___ GIVEN ENTRIES

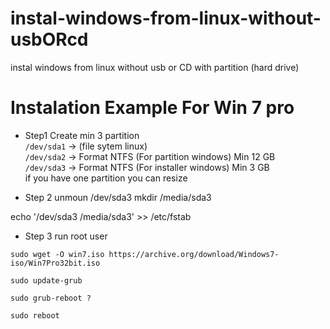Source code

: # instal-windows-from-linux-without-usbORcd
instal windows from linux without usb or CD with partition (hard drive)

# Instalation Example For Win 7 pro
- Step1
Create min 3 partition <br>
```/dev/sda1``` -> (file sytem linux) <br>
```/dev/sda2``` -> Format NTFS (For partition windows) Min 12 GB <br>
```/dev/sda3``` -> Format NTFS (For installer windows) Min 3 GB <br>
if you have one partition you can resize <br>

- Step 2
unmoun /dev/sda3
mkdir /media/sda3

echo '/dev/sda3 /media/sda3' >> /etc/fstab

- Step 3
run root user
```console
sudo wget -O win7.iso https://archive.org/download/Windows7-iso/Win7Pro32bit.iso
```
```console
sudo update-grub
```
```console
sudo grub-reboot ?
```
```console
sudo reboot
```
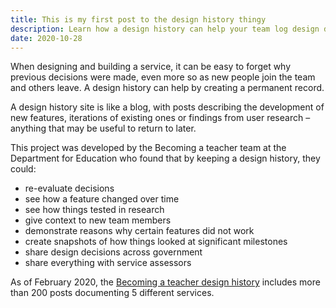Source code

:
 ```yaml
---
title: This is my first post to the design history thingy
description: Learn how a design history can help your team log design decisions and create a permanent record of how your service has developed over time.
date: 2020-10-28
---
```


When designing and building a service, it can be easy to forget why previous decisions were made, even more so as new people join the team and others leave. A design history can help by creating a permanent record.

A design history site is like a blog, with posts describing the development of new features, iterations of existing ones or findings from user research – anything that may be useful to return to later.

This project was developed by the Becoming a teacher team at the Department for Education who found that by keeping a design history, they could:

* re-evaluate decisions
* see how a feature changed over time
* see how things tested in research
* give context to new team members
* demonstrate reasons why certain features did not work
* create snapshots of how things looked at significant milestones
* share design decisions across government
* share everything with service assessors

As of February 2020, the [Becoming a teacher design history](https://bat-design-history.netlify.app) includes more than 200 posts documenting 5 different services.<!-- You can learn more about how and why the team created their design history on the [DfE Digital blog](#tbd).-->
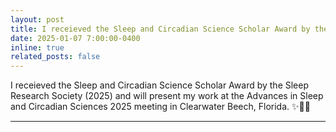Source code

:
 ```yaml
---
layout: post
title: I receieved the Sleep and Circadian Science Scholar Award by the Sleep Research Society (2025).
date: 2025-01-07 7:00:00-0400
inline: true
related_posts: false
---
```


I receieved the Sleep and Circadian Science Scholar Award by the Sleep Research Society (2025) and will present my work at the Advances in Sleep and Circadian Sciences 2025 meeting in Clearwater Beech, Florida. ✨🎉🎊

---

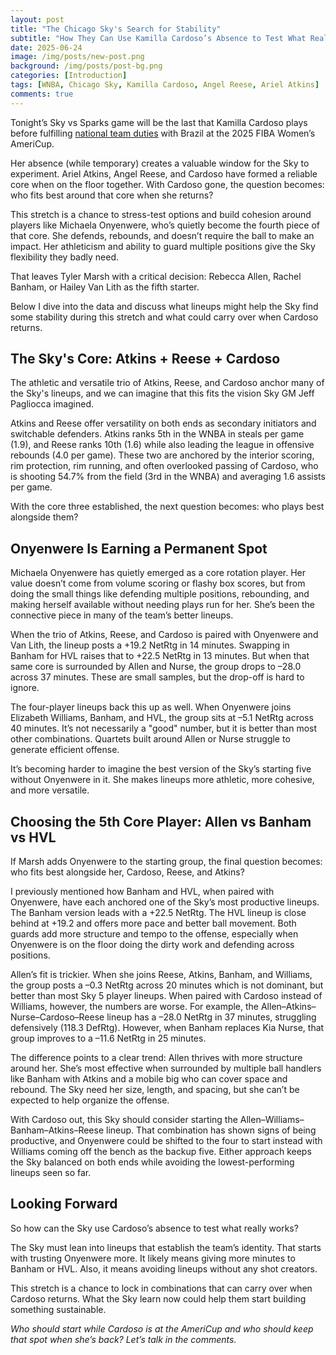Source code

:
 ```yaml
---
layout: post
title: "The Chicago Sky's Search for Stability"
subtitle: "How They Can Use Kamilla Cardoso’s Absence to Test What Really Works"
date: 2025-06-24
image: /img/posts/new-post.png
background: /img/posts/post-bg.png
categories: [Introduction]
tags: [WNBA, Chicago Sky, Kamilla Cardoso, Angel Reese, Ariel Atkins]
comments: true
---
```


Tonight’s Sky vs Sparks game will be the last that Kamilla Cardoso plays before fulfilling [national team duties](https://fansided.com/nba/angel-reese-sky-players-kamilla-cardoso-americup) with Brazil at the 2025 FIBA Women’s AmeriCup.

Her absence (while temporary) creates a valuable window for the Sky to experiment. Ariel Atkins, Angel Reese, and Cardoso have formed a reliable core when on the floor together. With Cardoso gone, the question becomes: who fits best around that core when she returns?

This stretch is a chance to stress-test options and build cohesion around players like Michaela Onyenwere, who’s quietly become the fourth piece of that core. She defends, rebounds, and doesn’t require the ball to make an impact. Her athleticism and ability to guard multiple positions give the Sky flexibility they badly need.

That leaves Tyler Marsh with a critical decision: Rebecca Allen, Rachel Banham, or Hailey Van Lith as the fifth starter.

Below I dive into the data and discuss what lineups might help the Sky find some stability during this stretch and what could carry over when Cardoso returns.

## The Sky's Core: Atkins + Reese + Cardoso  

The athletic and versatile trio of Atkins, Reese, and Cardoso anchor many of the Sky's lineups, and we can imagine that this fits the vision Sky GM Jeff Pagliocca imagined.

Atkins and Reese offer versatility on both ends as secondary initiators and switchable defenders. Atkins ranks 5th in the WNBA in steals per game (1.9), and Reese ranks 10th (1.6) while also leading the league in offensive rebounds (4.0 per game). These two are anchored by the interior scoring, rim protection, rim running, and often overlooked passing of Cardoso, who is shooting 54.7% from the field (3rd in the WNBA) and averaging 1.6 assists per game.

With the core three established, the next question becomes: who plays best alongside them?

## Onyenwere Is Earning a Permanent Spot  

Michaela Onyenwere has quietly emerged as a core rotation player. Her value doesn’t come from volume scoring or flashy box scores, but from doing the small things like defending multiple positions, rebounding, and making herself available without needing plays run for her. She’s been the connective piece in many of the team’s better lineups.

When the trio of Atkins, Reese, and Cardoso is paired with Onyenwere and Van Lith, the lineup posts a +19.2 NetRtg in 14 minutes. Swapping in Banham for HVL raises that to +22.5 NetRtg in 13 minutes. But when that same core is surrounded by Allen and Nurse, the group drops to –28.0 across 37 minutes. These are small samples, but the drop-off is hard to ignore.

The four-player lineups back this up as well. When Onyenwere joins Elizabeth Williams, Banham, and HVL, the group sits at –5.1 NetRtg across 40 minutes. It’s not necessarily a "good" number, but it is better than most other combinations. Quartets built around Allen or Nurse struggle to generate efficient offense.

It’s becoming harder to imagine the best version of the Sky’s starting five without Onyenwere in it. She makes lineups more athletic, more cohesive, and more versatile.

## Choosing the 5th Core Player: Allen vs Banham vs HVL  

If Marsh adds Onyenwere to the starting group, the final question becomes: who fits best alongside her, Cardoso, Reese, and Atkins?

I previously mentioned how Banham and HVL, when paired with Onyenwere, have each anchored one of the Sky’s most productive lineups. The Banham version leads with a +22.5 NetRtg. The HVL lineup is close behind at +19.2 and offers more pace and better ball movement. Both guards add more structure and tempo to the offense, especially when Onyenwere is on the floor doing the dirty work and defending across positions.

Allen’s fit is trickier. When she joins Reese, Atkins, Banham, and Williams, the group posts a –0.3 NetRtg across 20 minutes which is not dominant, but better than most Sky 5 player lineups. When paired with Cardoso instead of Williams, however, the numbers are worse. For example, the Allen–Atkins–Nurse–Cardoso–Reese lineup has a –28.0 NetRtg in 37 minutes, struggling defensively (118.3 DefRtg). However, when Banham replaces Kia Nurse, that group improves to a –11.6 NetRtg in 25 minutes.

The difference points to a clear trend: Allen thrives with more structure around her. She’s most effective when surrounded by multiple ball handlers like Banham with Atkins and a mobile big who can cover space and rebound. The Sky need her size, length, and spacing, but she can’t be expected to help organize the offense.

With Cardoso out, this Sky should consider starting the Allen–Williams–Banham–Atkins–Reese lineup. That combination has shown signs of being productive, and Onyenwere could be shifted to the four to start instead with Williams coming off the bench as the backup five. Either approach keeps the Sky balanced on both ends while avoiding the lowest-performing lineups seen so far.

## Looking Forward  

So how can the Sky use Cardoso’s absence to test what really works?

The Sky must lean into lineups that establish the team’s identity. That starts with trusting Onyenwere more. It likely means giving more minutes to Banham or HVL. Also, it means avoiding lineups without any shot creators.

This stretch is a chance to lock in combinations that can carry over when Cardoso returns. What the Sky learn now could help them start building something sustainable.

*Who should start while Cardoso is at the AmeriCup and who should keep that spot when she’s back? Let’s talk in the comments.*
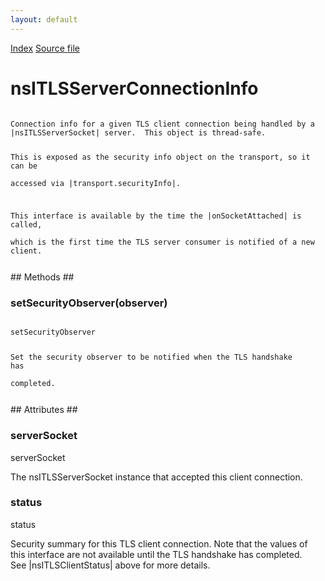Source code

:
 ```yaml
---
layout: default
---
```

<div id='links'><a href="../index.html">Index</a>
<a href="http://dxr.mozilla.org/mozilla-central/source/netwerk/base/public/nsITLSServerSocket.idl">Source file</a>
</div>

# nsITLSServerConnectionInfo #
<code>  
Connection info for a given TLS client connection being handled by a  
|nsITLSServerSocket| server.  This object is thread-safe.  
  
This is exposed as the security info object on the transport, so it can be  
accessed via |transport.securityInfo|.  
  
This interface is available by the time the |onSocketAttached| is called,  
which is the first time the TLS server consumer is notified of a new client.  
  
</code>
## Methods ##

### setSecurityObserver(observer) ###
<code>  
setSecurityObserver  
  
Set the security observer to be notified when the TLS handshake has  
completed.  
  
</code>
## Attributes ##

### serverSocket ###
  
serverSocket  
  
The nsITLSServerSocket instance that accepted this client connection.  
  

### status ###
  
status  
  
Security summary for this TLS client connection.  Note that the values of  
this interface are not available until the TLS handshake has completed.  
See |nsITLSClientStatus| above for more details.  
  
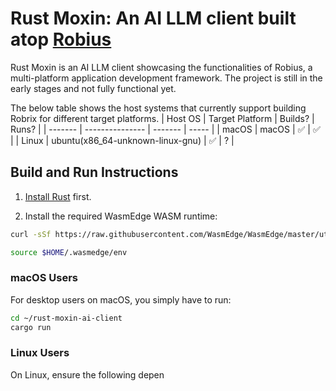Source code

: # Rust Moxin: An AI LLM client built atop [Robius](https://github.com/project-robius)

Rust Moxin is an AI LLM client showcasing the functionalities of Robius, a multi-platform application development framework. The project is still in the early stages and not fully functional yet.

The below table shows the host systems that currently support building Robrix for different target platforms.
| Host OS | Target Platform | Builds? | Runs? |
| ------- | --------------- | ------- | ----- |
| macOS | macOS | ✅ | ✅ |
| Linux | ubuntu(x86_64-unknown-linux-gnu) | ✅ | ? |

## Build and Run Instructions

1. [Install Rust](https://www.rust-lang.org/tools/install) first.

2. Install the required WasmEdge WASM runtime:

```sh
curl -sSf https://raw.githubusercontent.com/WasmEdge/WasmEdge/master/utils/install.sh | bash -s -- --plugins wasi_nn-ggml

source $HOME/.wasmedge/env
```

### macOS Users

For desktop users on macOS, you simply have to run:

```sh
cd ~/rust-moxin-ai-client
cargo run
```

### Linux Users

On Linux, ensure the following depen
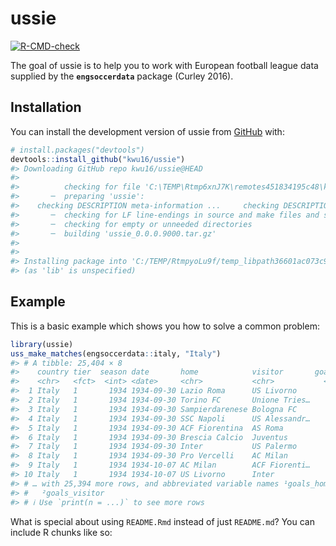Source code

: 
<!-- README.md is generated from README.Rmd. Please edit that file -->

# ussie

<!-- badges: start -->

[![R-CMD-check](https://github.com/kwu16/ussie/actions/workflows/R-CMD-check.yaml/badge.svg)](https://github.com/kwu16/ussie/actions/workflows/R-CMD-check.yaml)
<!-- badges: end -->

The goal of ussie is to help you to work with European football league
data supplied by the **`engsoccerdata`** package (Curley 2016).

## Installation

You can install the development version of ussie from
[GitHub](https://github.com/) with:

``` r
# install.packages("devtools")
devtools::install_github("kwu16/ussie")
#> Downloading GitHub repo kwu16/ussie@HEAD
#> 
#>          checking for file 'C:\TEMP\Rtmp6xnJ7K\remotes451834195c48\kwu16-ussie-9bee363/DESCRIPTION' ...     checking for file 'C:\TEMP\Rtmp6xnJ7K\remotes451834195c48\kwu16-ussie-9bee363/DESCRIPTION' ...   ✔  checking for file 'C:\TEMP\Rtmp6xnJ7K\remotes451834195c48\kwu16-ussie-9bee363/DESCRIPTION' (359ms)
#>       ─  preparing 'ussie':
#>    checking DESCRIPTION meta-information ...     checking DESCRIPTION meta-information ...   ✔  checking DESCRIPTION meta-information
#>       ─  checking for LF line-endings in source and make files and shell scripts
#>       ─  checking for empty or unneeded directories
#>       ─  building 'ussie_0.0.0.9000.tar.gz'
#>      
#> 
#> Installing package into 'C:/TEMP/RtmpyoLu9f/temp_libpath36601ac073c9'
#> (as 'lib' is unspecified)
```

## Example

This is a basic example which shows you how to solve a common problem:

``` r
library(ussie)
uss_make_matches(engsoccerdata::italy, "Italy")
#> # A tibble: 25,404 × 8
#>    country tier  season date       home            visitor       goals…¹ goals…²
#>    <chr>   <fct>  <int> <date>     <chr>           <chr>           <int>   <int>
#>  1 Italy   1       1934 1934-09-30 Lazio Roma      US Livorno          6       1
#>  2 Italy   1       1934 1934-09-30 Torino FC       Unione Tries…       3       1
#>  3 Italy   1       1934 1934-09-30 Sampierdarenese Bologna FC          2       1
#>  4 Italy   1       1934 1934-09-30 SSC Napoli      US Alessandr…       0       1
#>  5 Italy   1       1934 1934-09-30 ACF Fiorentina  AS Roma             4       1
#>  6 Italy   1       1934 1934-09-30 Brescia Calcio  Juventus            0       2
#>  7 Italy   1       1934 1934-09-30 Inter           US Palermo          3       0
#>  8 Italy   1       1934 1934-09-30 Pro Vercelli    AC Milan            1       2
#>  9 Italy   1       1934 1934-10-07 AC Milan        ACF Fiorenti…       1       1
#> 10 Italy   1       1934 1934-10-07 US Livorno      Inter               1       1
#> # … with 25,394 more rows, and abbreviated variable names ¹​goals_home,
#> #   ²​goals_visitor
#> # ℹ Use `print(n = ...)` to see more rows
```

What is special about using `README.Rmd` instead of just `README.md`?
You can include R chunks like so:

______

→ TASK STATEMENT
Lines with "receieved" in them are what the answer must contain; copy each from the records above.

→ ANSWER BOX
title: I receieved the Sleep and Circadian Science Scholar Award by the Sleep Research Society (2025).
I receieved the Sleep and Circadian Science Scholar Award by the Sleep Research Society (2025) and will present my work at the Advances in Sleep and Circadian Sciences 2025 meeting in Clearwater Beech, Florida. ✨🎉🎊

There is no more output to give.